U.S. Supreme Court Holds Courts Must Defer to Agency Environmental Reviews under NEPA
In Seven County Infrastructure Coalition v. Eagle County,[1] the United States Supreme Court held courts must defer to agency environmental reviews under the National Environmental Policy Act (“NEPA”). This is noteworthy because the court recently overruled Chevron U.S.A., Inc. v. Natural Resources Defense Council, Inc. in 2024.[2] Chevron was a long‑standing deference doctrine under a related statute.
Seven Utah counties proposed to construct 88 miles of railroad in northeastern Utah to connect the oil-rich Uinta Basin to the national rail network (the “Project”). The Project’s primary purpose was to enable local oil producers to transport crude oil to the Gulf Coast.
Under federal law, the Surface Transportation Board (the “Board”) must approve proposed railroad construction and operation projects. As part of its process, the Board considers whether federal law also requires review under NEPA. Under NEPA, the Board first conducts an Environmental Assessment. If a proposed project will have significant environmental impact, the Board prepares an environmental impact statement (“EIS”) addressing those impacts and alternatives to mitigate them.
The Board produced an EIS that spanned hundreds of pages analyzing the proposed railroad’s environmental effects. The EIS noted—but did not fully analyze—the potential effects of increased upstream drilling in the Uinta Basin and downstream refining in Louisiana and Texas resulting from the new railroad.
The EIS determined a full analysis of drilling and refining projects was outside the scope of the report because the Project at issue was the proposed railroad line. The EIS further explained that, as a transportation authority, the Board had no control over refining and drilling activities.
The Board approved the Project. It concluded the Project’s benefits outweighed the environmental impacts. One Colorado county and multiple environmental organizations challenged the approval in the United States Court of Appeals for the District of Columbia Circuit. The plaintiffs alleged the NEPA review was inadequate and thus the approval was illegal.
The United States Court of Appeals for the District of Columbia vacated the Board’s approval. The court held the Board did not adequately consider the environmental effects of the increased upstream drilling and downstream refining.
The United States Supreme Court unanimously reversed the Court of Appeals’ decision. Justice Brett Kavanaugh, writing for the court, cited two reasons for the reversal.

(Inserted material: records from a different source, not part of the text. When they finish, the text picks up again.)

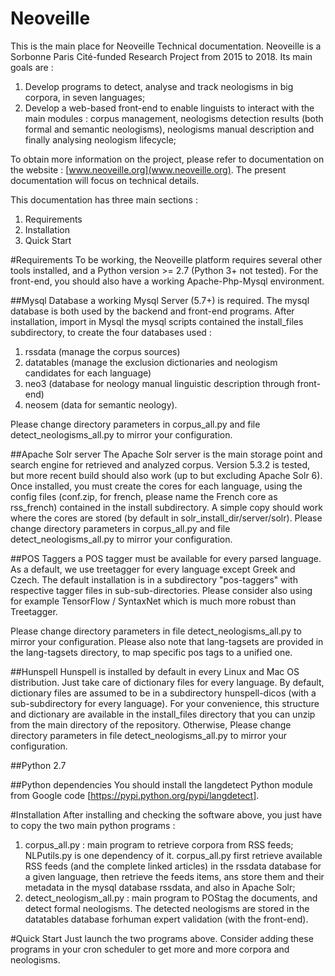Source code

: # Neoveille
This is the main place for Neoveille Technical documentation. 
Neoveille is a Sorbonne Paris Cité-funded  Research Project from 2015 to 2018. Its main goals are :
1. Develop programs to detect, analyse and track neologisms in big corpora, in seven languages;
2. Develop a web-based front-end to enable linguists to interact with the main modules : corpus management, neologisms detection results (both formal and semantic neologisms), neologisms manual description and finally analysing neologism lifecycle;

To obtain more information on the project, please refer to documentation on the website : [www.neoveille.org](www.neoveille.org). The present documentation will focus on technical details.

This documentation has three main sections :

1. Requirements
2. Installation
3. Quick Start


#Requirements
To be working, the Neoveille platform requires several other tools installed, and a Python version >= 2.7 (Python 3+ not tested). For the front-end, you should also have a working Apache-Php-Mysql environment.

##Mysql Database
a working Mysql Server (5.7+) is required. The mysql database is both used by the backend and front-end programs. After installation, import in Mysql the mysql scripts contained the install_files subdirectory, to create the four databases used : 

1. rssdata (manage the corpus sources)
2. datatables (manage the exclusion dictionaries and neologism candidates for each language)
3. neo3 (database for neology manual linguistic description through front-end)
4. neosem (data for semantic neology).

Please change directory parameters in corpus_all.py and file detect_neologisms_all.py to mirror your configuration.

##Apache Solr server
The Apache Solr server is the main storage point and search engine for retrieved and analyzed corpus. Version 5.3.2 is tested, but more recent build should also work (up to but excluding Apache Solr 6). Once installed, you must create the cores for each language, using the config files (conf.zip, for french, please name the French core as rss_french) contained in the install subdirectory. A simple copy should work where the cores are stored (by default in solr_install_dir/server/solr). Please change directory parameters in corpus_all.py and file detect_neologisms_all.py to mirror your configuration.

##POS Taggers
a POS tagger must be available for every parsed language. As a default, we use treetagger for every language except Greek and Czech. The default installation is in a subdirectory "pos-taggers" with respective tagger files in sub-sub-directories. Please consider also using for example TensorFlow / SyntaxNet which is much more robust than Treetagger. 

Please change directory parameters in file detect_neologisms_all.py to mirror your configuration.
Please also note that lang-tagsets are provided in the lang-tagsets directory, to map specific pos tags to a unified one.

##Hunspell
Hunspell is installed by default in every Linux and Mac OS distribution. Just take care of dictionary files for every language. By default, dictionary files are assumed to be in a subdirectory hunspell-dicos (with a sub-subdirectory for every language). For your convenience, this structure and dictionary are available in the install_files directory that you can unzip from the main directory of the repository. Otherwise, Please change directory parameters in file detect_neologisms_all.py to mirror your configuration.

##Python 2.7

##Python dependencies
You should install the langdetect Python module from Google code [https://pypi.python.org/pypi/langdetect].




#Installation
After installing and checking the software above, you just have to copy the two main python programs : 
1. corpus_all.py : main program to retrieve corpora from RSS feeds; NLPutils.py is one dependency of it. corpus_all.py first retrieve available RSS feeds (and the complete linked articles) in the rssdata database for a given language, then retrieve the feeds items, ans store them and their metadata in the mysql database rssdata, and also in Apache Solr;
2. detect_neologism_all.py : main program to POStag the documents, and detect formal neologisms. The detected neologisms are stored in the datatables database forhuman expert validation (with the front-end).


#Quick Start
Just launch the two programs above. Consider adding these programs in your cron scheduler to get more and more corpora and neologisms.
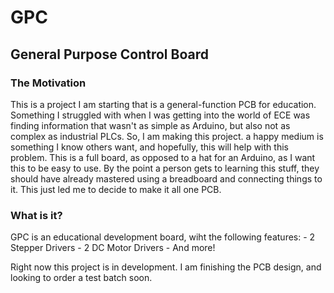 # GPC

<h2>General Purpose Control Board</h2>

<h3>The Motivation</h3>
This is a project I am starting that is a general-function PCB for education. Something I struggled with when I was getting into the world of ECE was finding information that wasn't as simple as Arduino, but also not as complex as industrial PLCs. So, I am making this project. a happy medium is something I know others want, and hopefully, this will help with this problem. This is a full board, as opposed to a hat for an Arduino, as I want this to be easy to use. By the point a person gets to learning this stuff, they should have already mastered using a breadboard and connecting things to it. This just led me to decide to make it all one PCB. 

<h3>What is it?</h3>
GPC is an educational development board, wiht the following features:
- 2 Stepper Drivers
- 2 DC Motor Drivers
- And more!

 Right now this project is in development. I am finishing the PCB design, and looking to order a test batch soon.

First, “[c]ourts should afford substantial deference” to the “fact-dependent, context‑specific, and policy-laden choices” an agency makes regarding the scope of an EIS. The EIS adequately addressed the Project’s environmental effects, and the Board determined a detailed examination of the drilling and refining projects was outside the scope of the EIS. Therefore, the lower court should have deferred to the Board’s determination regarding the scope of that assessment.
Second, the court held NEPA only mandates the Board consider environmental effects of the “proposed action” and not potential effects of separate projects that might later materialize. 42 U.S.C. § 4332(2)(C). Here, the “proposed action” was the rail line and not the drilling or refining projects. Therefore, NEPA did not require the Board to address effects of those separate upstream or downstream projects.
Justice Sonia Sotomayor concurred. Justices Elena Kagan and Ketanji Brown Jackson joined.
These justices advocated for a two-step analysis where courts first consider whether the agency has the statutory authority to address a given environmental impact. If not, the agency may set aside the impact for purposes of its NEPA review. But if the agency does have the authority and chooses not to review a given impact because the impact is too attenuated from a project, courts must next ask “whether the agency ‘acted arbitrarily’ in doing so.” Here, the Board did not have the statutory authority to address the environmental impact of the drilling and refining activities, so NEPA did not require the Board to review the activities’ impacts.
Though Loper Bright formally set aside Chevron deference, this case instructs lower courts to continue deferring to agency action in at least some instances. For projects that require an EIS, this case narrows objectors’ ability to second-guess agency review.